We all have personal leadership styles that we generally present when dealing with other people. When you interact with someone in order to guide or influence them in a positive way, you are practicing leadership. We often create problems when we expect others to adjust to “our” style. We may initially get what we want, but distance people in the long term. It is better to be openly approachable to gain the support and cooperation of others.
Getting what you expect from people you supervise or interact with may seem obvious but we don’t often think about how to do it effectively. Simply assuming that your team will “know what to do” to be successful, whatever the task, is a recipe for failure. We need to think about other people's "readiness" to do a specific assignment. Readiness is based on personal ability as well as personal willingness to do a job.

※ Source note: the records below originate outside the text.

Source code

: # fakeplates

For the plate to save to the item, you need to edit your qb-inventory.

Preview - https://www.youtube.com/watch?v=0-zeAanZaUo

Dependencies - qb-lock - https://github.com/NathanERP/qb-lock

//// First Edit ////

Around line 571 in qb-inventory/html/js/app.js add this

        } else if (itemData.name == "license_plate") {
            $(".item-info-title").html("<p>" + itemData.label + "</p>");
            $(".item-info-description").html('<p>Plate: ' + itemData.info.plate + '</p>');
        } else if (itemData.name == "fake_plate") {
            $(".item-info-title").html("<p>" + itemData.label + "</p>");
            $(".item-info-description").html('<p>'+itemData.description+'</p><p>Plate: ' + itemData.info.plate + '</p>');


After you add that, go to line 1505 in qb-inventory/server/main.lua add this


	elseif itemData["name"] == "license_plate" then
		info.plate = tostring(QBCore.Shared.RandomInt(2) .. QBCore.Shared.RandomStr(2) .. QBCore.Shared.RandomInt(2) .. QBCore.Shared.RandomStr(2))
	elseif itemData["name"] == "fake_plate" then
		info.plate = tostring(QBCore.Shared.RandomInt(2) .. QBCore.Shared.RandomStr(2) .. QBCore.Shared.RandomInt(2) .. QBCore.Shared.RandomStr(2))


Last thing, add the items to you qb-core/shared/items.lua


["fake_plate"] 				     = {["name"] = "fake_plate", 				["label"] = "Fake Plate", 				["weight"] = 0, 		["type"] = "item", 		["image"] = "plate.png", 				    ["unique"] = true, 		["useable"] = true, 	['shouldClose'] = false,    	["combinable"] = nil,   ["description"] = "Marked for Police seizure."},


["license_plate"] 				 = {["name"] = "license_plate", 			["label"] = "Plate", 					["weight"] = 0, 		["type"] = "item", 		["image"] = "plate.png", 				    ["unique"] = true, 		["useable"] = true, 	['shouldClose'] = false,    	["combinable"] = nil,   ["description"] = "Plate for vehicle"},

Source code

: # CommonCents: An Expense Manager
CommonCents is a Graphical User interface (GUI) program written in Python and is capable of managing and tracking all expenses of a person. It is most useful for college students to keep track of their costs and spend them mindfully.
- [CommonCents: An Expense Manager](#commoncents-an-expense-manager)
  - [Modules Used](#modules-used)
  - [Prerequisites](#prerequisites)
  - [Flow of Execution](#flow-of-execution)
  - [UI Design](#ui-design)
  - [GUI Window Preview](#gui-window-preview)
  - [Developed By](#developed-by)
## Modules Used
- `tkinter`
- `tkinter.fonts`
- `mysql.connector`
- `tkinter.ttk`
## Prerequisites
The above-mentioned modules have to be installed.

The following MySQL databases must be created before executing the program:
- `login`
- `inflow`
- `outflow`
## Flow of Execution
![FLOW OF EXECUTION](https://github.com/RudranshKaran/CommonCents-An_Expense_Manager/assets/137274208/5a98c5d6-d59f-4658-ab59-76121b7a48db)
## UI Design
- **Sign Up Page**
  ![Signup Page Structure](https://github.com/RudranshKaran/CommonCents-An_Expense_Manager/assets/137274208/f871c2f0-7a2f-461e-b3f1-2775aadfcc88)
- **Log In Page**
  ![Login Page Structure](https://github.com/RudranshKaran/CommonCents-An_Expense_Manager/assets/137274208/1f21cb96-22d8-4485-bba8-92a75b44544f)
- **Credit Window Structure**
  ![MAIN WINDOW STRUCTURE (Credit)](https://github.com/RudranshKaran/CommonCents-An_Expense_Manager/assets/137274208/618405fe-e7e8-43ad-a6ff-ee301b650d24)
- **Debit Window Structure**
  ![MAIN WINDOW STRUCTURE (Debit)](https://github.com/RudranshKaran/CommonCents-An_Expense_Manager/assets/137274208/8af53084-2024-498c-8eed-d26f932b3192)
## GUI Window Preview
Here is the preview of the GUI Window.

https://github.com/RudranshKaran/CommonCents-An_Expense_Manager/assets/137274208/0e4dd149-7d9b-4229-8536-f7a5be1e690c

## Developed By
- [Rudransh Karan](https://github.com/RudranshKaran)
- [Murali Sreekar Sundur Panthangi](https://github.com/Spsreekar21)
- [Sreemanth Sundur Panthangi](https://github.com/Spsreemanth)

Ability consists of experience, training, and understanding exactly what is expected. The only true measure of ability is proven performance, not the potential to perform. Do people have the knowledge and skills necessary to complete the task successfully? Does your team fully understand what is expected, both in terms of personal performance and intended outcomes?
Willingness shows a person’s desire, confidence and incentive. The proof of willingness is "putting forth the effort." Do they really want to do this job? What about their personal confidence to do the job well and be successful? Is there some incentive for completing the task correctly?
In order to provide duly supportive leadership:
- Set personal expectations and actively work toward them
- Set and share the expectations for your team
- Remember that shared expectations help create ownership
- Consider the strengths and limitations of your team
- Be straightforward and honest
- Hold others accountable
- Make expectations big enough to motivate, small enough to achieve
- Be a visionary who can share ideas that will excite and involve others (Widener, 2011, p. 131-132).
Remember that leadership style is the way we are perceived by others when we attempt to guide them. When using directive behavior, a leader explains in very specific terms, what to do, when and where to do it, how to do it, and who is responsible. Communication is mainly one way and focuses on the other person's duties and responsibilities.
Supportive behavior is when the leader sets positive expectations, encourages, listens to, praises, and helps facilitate the thinking of others. In supportive behavior the flow of communication is essentially two-way. Combining varying degrees of directive and supportive behavior produces your personal and distinct leadership style.
Direction? Support? How can I provide this in a way that is effective? Without taking the time to ask these questions first, leadership becomes a "shoot-from-the-hip" reaction rather than a mindful strategy to influence others in a positive way.
Widener, C. (2011). Leadership rules: how to become the leader you want to be. San Francisco: Jossey-Bass.